The collapse of the Hotel New World was a civil disaster that occurred in Singapore on 15 March 1986. The Hotel New World was a six-storey building situated at the junction of Serangoon Road and Owen Road in the Rochor district when it suddenly collapsed, trapping 50 people beneath the rubble. 33 people died and 17 people were rescued.

Background
Hotel New World, officially called the Lian Yak Building (), was completed in 1971 and consisted of six storeys and a basement garage. The Hotel New World, previously known as the New Serangoon Hotel until 1984, was the main tenant occupying the top four floors, and a branch of the Industrial & Commercial Bank (which merged with United Overseas Bank in 1987) took up the ground level. 

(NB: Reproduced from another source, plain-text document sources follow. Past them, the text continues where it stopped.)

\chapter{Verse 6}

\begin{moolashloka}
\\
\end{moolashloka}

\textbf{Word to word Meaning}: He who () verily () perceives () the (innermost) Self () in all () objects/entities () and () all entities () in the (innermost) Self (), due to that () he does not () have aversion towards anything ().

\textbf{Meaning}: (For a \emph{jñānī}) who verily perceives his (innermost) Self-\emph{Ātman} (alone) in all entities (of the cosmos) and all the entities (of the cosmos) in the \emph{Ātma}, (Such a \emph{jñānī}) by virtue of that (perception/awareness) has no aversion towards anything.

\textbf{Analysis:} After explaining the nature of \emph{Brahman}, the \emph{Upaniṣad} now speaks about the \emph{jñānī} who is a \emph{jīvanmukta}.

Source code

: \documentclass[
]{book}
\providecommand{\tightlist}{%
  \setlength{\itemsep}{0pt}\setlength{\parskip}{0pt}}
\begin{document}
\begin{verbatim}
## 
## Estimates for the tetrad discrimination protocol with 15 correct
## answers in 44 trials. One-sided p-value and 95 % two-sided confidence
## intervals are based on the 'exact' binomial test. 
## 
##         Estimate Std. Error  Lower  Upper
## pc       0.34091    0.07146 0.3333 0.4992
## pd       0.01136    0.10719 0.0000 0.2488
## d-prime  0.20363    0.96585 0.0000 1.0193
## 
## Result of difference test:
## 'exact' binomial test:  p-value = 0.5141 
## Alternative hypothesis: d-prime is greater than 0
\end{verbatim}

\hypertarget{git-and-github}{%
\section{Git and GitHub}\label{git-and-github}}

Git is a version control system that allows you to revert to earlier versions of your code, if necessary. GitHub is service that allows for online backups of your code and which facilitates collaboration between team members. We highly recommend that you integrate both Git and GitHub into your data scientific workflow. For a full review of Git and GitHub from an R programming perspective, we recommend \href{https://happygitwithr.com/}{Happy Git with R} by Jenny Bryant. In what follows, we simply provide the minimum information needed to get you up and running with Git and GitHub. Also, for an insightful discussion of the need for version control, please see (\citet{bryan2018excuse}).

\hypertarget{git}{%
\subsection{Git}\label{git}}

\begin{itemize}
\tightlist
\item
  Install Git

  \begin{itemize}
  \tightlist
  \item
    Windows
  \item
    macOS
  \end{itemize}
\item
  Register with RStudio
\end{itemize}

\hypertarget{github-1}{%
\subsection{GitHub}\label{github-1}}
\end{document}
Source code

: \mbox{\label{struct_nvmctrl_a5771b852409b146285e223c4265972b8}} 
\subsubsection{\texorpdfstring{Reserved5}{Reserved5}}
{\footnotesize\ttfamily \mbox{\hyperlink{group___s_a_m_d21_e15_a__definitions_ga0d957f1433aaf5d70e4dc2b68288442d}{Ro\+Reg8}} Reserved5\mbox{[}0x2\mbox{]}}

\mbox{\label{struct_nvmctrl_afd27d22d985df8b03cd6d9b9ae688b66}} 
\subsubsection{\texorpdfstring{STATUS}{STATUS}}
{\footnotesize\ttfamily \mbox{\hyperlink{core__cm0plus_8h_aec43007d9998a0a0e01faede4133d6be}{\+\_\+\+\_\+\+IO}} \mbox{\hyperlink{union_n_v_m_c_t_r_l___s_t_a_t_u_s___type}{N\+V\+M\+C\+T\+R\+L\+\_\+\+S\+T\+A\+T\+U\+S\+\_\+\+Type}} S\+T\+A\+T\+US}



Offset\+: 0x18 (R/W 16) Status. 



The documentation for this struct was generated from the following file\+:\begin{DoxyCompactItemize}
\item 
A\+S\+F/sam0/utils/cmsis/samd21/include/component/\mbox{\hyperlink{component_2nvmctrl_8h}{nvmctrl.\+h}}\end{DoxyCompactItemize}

A nightclub, Universal Neptune Nite-Club and Restaurant, was situated on the second level of the building at the time of the collapse. The building had previously experienced a poisonous gas leak (caused by carbon monoxide) in some of the hotel rooms, first hitting the headlines on 30 August 1975, the day after the poisonous gas leak was reported.

Collapse
On 15 March 1986, the building rapidly collapsed in less than a minute at about , leaving little time for anyone to make their escape. Witnesses reported hearing an explosion prior to the collapse, but the police ruled out the possibility of a bomb attack. A gas explosion was thought to be a possible cause.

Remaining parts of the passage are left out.